_What to do_
The data must be written out once more, precisely as given.

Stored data
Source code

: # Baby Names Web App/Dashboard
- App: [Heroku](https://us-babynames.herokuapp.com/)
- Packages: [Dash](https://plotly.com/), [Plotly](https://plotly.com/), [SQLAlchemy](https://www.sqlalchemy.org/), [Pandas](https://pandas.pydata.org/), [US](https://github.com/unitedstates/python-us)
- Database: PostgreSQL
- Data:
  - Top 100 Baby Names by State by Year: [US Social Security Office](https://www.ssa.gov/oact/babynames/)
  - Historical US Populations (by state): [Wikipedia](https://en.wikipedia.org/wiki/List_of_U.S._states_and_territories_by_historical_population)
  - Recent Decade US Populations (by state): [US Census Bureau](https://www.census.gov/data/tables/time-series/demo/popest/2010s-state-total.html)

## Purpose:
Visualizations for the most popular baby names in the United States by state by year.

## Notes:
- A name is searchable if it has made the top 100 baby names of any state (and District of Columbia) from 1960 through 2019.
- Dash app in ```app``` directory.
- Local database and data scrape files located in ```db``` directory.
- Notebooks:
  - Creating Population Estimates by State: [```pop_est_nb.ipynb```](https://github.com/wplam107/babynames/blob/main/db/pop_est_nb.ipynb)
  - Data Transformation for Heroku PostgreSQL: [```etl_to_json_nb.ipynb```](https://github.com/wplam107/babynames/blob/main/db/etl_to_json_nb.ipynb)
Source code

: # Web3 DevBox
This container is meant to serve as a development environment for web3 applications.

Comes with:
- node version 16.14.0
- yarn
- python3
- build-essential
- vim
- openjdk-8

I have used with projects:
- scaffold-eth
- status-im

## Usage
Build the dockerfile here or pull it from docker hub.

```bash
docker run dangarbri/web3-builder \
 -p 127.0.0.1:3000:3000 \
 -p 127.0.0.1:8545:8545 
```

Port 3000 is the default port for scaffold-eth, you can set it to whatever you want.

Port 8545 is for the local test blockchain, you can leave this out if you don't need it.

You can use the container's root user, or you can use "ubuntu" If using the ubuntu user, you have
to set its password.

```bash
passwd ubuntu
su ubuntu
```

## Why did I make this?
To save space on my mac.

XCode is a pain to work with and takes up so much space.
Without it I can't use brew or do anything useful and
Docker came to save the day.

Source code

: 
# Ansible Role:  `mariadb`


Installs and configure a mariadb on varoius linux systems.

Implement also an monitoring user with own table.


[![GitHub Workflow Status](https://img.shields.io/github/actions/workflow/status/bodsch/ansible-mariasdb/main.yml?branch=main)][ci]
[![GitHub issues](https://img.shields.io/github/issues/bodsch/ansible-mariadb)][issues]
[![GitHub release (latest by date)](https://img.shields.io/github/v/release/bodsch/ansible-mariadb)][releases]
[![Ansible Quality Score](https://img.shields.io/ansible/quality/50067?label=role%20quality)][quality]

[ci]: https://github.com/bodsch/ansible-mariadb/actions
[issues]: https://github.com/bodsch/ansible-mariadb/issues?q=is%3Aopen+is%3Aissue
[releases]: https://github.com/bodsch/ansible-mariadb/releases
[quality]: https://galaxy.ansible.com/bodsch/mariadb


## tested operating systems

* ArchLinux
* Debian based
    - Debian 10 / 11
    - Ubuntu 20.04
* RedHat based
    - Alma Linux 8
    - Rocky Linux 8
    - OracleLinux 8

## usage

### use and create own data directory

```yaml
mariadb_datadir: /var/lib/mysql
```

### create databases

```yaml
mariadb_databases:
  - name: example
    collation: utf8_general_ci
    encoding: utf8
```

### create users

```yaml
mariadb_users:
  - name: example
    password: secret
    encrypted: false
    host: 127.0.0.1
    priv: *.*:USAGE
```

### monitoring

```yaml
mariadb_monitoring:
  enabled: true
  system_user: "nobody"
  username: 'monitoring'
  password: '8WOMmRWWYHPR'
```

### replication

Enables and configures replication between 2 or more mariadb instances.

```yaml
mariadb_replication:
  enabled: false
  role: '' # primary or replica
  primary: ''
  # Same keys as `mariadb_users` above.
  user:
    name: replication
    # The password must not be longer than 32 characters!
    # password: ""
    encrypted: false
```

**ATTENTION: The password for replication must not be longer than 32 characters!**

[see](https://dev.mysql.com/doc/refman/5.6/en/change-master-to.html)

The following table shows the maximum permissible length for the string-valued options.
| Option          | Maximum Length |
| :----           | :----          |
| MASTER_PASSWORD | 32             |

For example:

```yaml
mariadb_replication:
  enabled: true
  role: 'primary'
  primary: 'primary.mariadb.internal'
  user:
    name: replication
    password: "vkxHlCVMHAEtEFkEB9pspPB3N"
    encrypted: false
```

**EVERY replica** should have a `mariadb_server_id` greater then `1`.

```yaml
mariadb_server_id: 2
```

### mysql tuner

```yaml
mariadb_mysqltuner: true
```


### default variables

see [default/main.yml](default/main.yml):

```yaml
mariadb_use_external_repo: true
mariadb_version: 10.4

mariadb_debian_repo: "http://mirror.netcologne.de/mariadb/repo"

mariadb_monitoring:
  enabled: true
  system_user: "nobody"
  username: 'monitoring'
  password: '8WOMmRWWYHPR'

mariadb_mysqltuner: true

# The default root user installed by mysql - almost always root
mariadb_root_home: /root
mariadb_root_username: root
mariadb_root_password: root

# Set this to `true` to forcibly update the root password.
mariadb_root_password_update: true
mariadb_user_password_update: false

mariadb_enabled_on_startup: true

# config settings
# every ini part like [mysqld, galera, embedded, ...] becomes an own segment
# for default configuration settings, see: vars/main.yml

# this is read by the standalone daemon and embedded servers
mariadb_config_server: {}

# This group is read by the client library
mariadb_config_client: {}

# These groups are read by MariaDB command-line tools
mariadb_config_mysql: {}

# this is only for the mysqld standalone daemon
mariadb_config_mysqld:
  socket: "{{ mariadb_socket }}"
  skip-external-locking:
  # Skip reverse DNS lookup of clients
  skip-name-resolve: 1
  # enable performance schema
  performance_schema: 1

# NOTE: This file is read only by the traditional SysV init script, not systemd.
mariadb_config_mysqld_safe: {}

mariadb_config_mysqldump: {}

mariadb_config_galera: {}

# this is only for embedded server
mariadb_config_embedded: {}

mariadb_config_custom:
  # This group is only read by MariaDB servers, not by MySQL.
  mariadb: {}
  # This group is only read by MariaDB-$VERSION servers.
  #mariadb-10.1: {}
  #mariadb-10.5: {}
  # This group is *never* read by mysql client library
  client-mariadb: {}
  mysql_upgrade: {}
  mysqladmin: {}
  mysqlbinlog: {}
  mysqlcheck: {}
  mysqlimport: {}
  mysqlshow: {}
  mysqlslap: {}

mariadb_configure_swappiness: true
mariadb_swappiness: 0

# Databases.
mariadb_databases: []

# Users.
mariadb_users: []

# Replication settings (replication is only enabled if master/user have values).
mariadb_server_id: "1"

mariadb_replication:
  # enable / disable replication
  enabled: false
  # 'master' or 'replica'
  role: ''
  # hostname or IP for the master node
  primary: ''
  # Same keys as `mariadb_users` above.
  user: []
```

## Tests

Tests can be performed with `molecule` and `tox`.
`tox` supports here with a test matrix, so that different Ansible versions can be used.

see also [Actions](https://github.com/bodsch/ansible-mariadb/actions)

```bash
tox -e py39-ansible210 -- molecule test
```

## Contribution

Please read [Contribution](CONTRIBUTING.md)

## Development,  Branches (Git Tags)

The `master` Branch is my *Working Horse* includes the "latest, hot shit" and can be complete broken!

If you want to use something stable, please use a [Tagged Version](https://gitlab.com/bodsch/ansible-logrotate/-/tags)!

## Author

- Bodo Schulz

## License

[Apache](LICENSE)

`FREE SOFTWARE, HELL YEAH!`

_Your response_
Source code

: # Baby Names Web App/Dashboard
- App: [Heroku](https://us-babynames.herokuapp.com/)
- Packages: [Dash](https://plotly.com/), [Plotly](https://plotly.com/), [SQLAlchemy](https://www.sqlalchemy.org/), [Pandas](https://pandas.pydata.org/), [US](https://github.com/unitedstates/python-us)
- Database: PostgreSQL
- Data:
  - Top 100 Baby Names by State by Year: [US Social Security Office](https://www.ssa.gov/oact/babynames/)
  - Historical US Populations (by state): [Wikipedia](https://en.wikipedia.org/wiki/List_of_U.S._states_and_territories_by_historical_population)
  - Recent Decade US Populations (by state): [US Census Bureau](https://www.census.gov/data/tables/time-series/demo/popest/2010s-state-total.html)

## Purpose:
Visualizations for the most popular baby names in the United States by state by year.

## Notes:
- A name is searchable if it has made the top 100 baby names of any state (and District of Columbia) from 1960 through 2019.
- Dash app in ```app``` directory.
- Local database and data scrape files located in ```db``` directory.
- Notebooks:
  - Creating Population Estimates by State: [```pop_est_nb.ipynb```](https://github.com/wplam107/babynames/blob/main/db/pop_est_nb.ipynb)
  - Data Transformation for Heroku PostgreSQL: [```etl_to_json_nb.ipynb```](https://github.com/wplam107/babynames/blob/main/db/etl_to_json_nb.ipynb)
Source code

: # Web3 DevBox
This container is meant to serve as a development environment for web3 applications.

Comes with:
- node version 16.14.0
- yarn
- python3
- build-essential
- vim
- openjdk-8

I have used with projects:
- scaffold-eth
- status-im

## Usage
Build the dockerfile here or pull it from docker hub.

```bash
docker run dangarbri/web3-builder \
 -p 127.0.0.1:3000:3000 \
 -p 127.0.0.1:8545:8545 
```

Port 3000 is the default port for scaffold-eth, you can set it to whatever you want.

Port 8545 is for the local test blockchain, you can leave this out if you don't need it.

You can use the container's root user, or you can use "ubuntu" If using the ubuntu user, you have
to set its password.

```bash
passwd ubuntu
su ubuntu
```

## Why did I make this?
To save space on my mac.

XCode is a pain to work with and takes up so much space.
Without it I can't use brew or do anything useful and
Docker came to save the day.

Source code

: 
# Ansible Role:  `mariadb`


Installs and configure a mariadb on varoius linux systems.

Implement also an monitoring user with own table.


[![GitHub Workflow Status](https://img.shields.io/github/actions/workflow/status/bodsch/ansible-mariasdb/main.yml?branch=main)][ci]
[![GitHub issues](https://img.shields.io/github/issues/bodsch/ansible-mariadb)][issues]
[![GitHub release (latest by date)](https://img.shields.io/github/v/release/bodsch/ansible-mariadb)][releases]
[![Ansible Quality Score](https://img.shields.io/ansible/quality/50067?label=role%20quality)][quality]

[ci]: https://github.com/bodsch/ansible-mariadb/actions
[issues]: https://github.com/bodsch/ansible-mariadb/issues?q=is%3Aopen+is%3Aissue
[releases]: https://github.com/bodsch/ansible-mariadb/releases
[quality]: https://galaxy.ansible.com/bodsch/mariadb


## tested operating systems

* ArchLinux
* Debian based
    - Debian 10 / 11
    - Ubuntu 20.04
* RedHat based
    - Alma Linux 8
    - Rocky Linux 8
    - OracleLinux 8

## usage

### use and create own data directory

```yaml
mariadb_datadir: /var/lib/mysql
```

### create databases

```yaml
mariadb_databases:
  - name: example
    collation: utf8_general_ci
    encoding: utf8
```

### create users

```yaml
mariadb_users:
  - name: example
    password: secret
    encrypted: false
    host: 127.0.0.1
    priv: *.*:USAGE
```

### monitoring

```yaml
mariadb_monitoring:
  enabled: true
  system_user: "nobody"
  username: 'monitoring'
  password: '8WOMmRWWYHPR'
```

### replication

Enables and configures replication between 2 or more mariadb instances.

```yaml
mariadb_replication:
  enabled: false
  role: '' # primary or replica
  primary: ''
  # Same keys as `mariadb_users` above.
  user:
    name: replication
    # The password must not be longer than 32 characters!
    # password: ""
    encrypted: false
```

**ATTENTION: The password for replication must not be longer than 32 characters!**

[see](https://dev.mysql.com/doc/refman/5.6/en/change-master-to.html)

The following table shows the maximum permissible length for the string-valued options.
| Option          | Maximum Length |
| :----           | :----          |
| MASTER_PASSWORD | 32             |

For example:

```yaml
mariadb_replication:
  enabled: true
  role: 'primary'
  primary: 'primary.mariadb.internal'
  user:
    name: replication
    password: "vkxHlCVMHAEtEFkEB9pspPB3N"
    encrypted: false
```

**EVERY replica** should have a `mariadb_server_id` greater then `1`.

```yaml
mariadb_server_id: 2
```

### mysql tuner

```yaml
mariadb_mysqltuner: true
```


### default variables

see [default/main.yml](default/main.yml):

```yaml
mariadb_use_external_repo: true
mariadb_version: 10.4

mariadb_debian_repo: "http://mirror.netcologne.de/mariadb/repo"

mariadb_monitoring:
  enabled: true
  system_user: "nobody"
  username: 'monitoring'
  password: '8WOMmRWWYHPR'

mariadb_mysqltuner: true

# The default root user installed by mysql - almost always root
mariadb_root_home: /root
mariadb_root_username: root
mariadb_root_password: root

# Set this to `true` to forcibly update the root password.
mariadb_root_password_update: true
mariadb_user_password_update: false

mariadb_enabled_on_startup: true

# config settings
# every ini part like [mysqld, galera, embedded, ...] becomes an own segment
# for default configuration settings, see: vars/main.yml

# this is read by the standalone daemon and embedded servers
mariadb_config_server: {}

# This group is read by the client library
mariadb_config_client: {}

# These groups are read by MariaDB command-line tools
mariadb_config_mysql: {}

# this is only for the mysqld standalone daemon
mariadb_config_mysqld:
  socket: "{{ mariadb_socket }}"
  skip-external-locking:
  # Skip reverse DNS lookup of clients
  skip-name-resolve: 1
  # enable performance schema
  performance_schema: 1

# NOTE: This file is read only by the traditional SysV init script, not systemd.
mariadb_config_mysqld_safe: {}

mariadb_config_mysqldump: {}

mariadb_config_galera: {}

# this is only for embedded server
mariadb_config_embedded: {}

mariadb_config_custom:
  # This group is only read by MariaDB servers, not by MySQL.
  mariadb: {}
  # This group is only read by MariaDB-$VERSION servers.
  #mariadb-10.1: {}
  #mariadb-10.5: {}
  # This group is *never* read by mysql client library
  client-mariadb: {}
  mysql_upgrade: {}
  mysqladmin: {}
  mysqlbinlog: {}
  mysqlcheck: {}
  mysqlimport: {}
  mysqlshow: {}
  mysqlslap: {}

mariadb_configure_swappiness: true
mariadb_swappiness: 0

# Databases.
mariadb_databases: []

# Users.
mariadb_users: []

# Replication settings (replication is only enabled if master/user have values).
mariadb_server_id: "1"

mariadb_replication:
  # enable / disable replication
  enabled: false
  # 'master' or 'replica'
  role: ''
  # hostname or IP for the master node
  primary: ''
  # Same keys as `mariadb_users` above.
  user: []
```

## Tests

Tests can be performed with `molecule` and `tox`.
`tox` supports here with a test matrix, so that different Ansible versions can be used.

see also [Actions](https://github.com/bodsch/ansible-mariadb/actions)

```bash
tox -e py39-ansible210 -- molecule test
```

## Contribution

Please read [Contribution](CONTRIBUTING.md)

## Development,  Branches (Git Tags)

The `master` Branch is my *Working Horse* includes the "latest, hot shit" and can be complete broken!

If you want to use something stable, please use a [Tagged Version](https://gitlab.com/bodsch/ansible-logrotate/-/tags)!

## Author

- Bodo Schulz

## License

[Apache](LICENSE)

`FREE SOFTWARE, HELL YEAH!`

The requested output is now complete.